» Work order: Every record below, from first to last, should be copied exactly; leave the pictures out.

» Supplied entries:
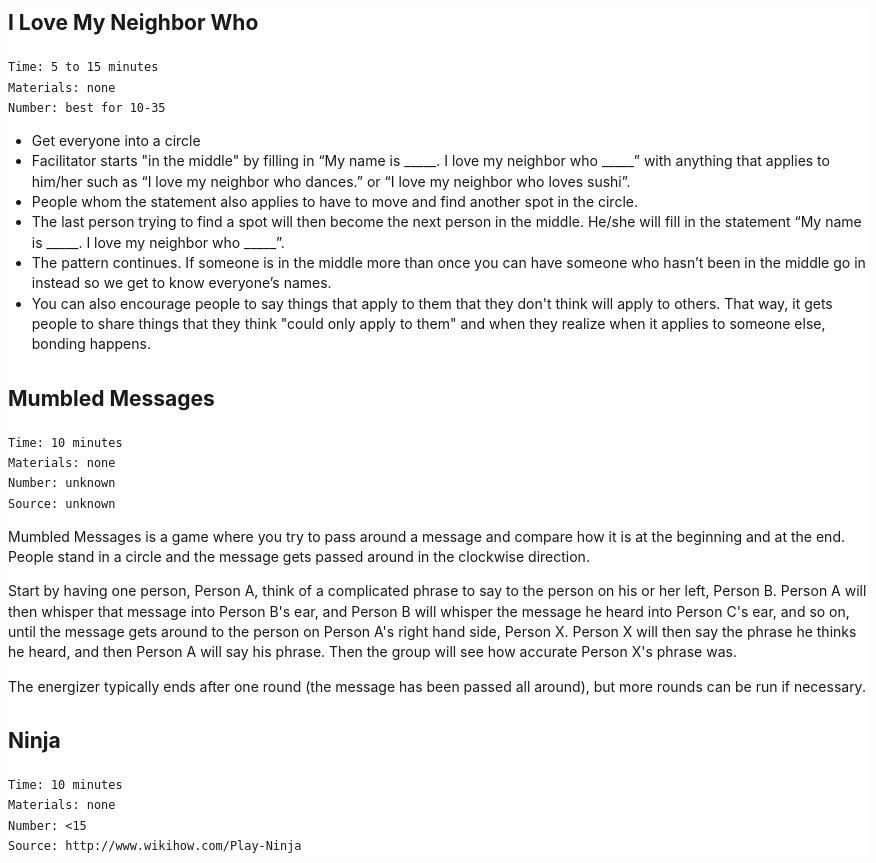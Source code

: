 ## I Love My Neighbor Who

```
Time: 5 to 15 minutes
Materials: none
Number: best for 10-35
```

- Get everyone into a circle
- Facilitator starts "in the middle" by filling in “My name is _____. I love my
  neighbor who _____” with anything that applies to him/her such as “I love my
  neighbor who dances.” or “I love my neighbor who loves sushi”.
- People whom the statement also applies to have to move and find another spot
  in the circle.
- The last person trying to find a spot will then become the next person in the
  middle. He/she will fill in the statement “My name is _____. I love my
  neighbor who _____”.
- The pattern continues. If someone is in the middle more than once you can have
  someone who hasn’t been in the middle go in instead so we get to know
  everyone’s names.
- You can also encourage people to say things that apply to them that they don't
  think will apply to others. That way, it gets people to share things that they
  think "could only apply to them" and when they realize when it applies to
  someone else, bonding happens.

## Mumbled Messages

```
Time: 10 minutes
Materials: none
Number: unknown
Source: unknown
```

Mumbled Messages is a game where you try to pass around a message and compare
how it is at the beginning and at the end. People stand in a circle and the
message gets passed around in the clockwise direction.

Start by having one person, Person A, think of a complicated phrase to say to
the person on his or her left, Person B. Person A will then whisper that message
into Person B's ear, and Person B will whisper the message he heard into Person
C's ear, and so on, until the message gets around to the person on Person A's
right hand side, Person X. Person X will then say the phrase he thinks he heard,
and then Person A will say his phrase. Then the group will see how accurate
Person X's phrase was.

The energizer typically ends after one round (the message has been passed all
around), but more rounds can be run if necessary.

## Ninja

```
Time: 10 minutes
Materials: none
Number: <15
Source: http://www.wikihow.com/Play-Ninja
```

» Reply:
Source code

: ## I Love My Neighbor Who

```
Time: 5 to 15 minutes
Materials: none
Number: best for 10-35
```

- Get everyone into a circle
- Facilitator starts "in the middle" by filling in “My name is _____. I love my
  neighbor who _____” with anything that applies to him/her such as “I love my
  neighbor who dances.” or “I love my neighbor who loves sushi”.
- People whom the statement also applies to have to move and find another spot
  in the circle.
- The last person trying to find a spot will then become the next person in the
  middle. He/she will fill in the statement “My name is _____. I love my
  neighbor who _____”.
- The pattern continues. If someone is in the middle more than once you can have
  someone who hasn’t been in the middle go in instead so we get to know
  everyone’s names.
- You can also encourage people to say things that apply to them that they don't
  think will apply to others. That way, it gets people to share things that they
  think "could only apply to them" and when they realize when it applies to
  someone else, bonding happens.

## Mumbled Messages

```
Time: 10 minutes
Materials: none
Number: unknown
Source: unknown
```

Mumbled Messages is a game where you try to pass around a message and compare
how it is at the beginning and at the end. People stand in a circle and the
message gets passed around in the clockwise direction.

Start by having one person, Person A, think of a complicated phrase to say to
the person on his or her left, Person B. Person A will then whisper that message
into Person B's ear, and Person B will whisper the message he heard into Person
C's ear, and so on, until the message gets around to the person on Person A's
right hand side, Person X. Person X will then say the phrase he thinks he heard,
and then Person A will say his phrase. Then the group will see how accurate
Person X's phrase was.

The energizer typically ends after one round (the message has been passed all
around), but more rounds can be run if necessary.

## Ninja

```
Time: 10 minutes
Materials: none
Number: <15
Source: http://www.wikihow.com/Play-Ninja
```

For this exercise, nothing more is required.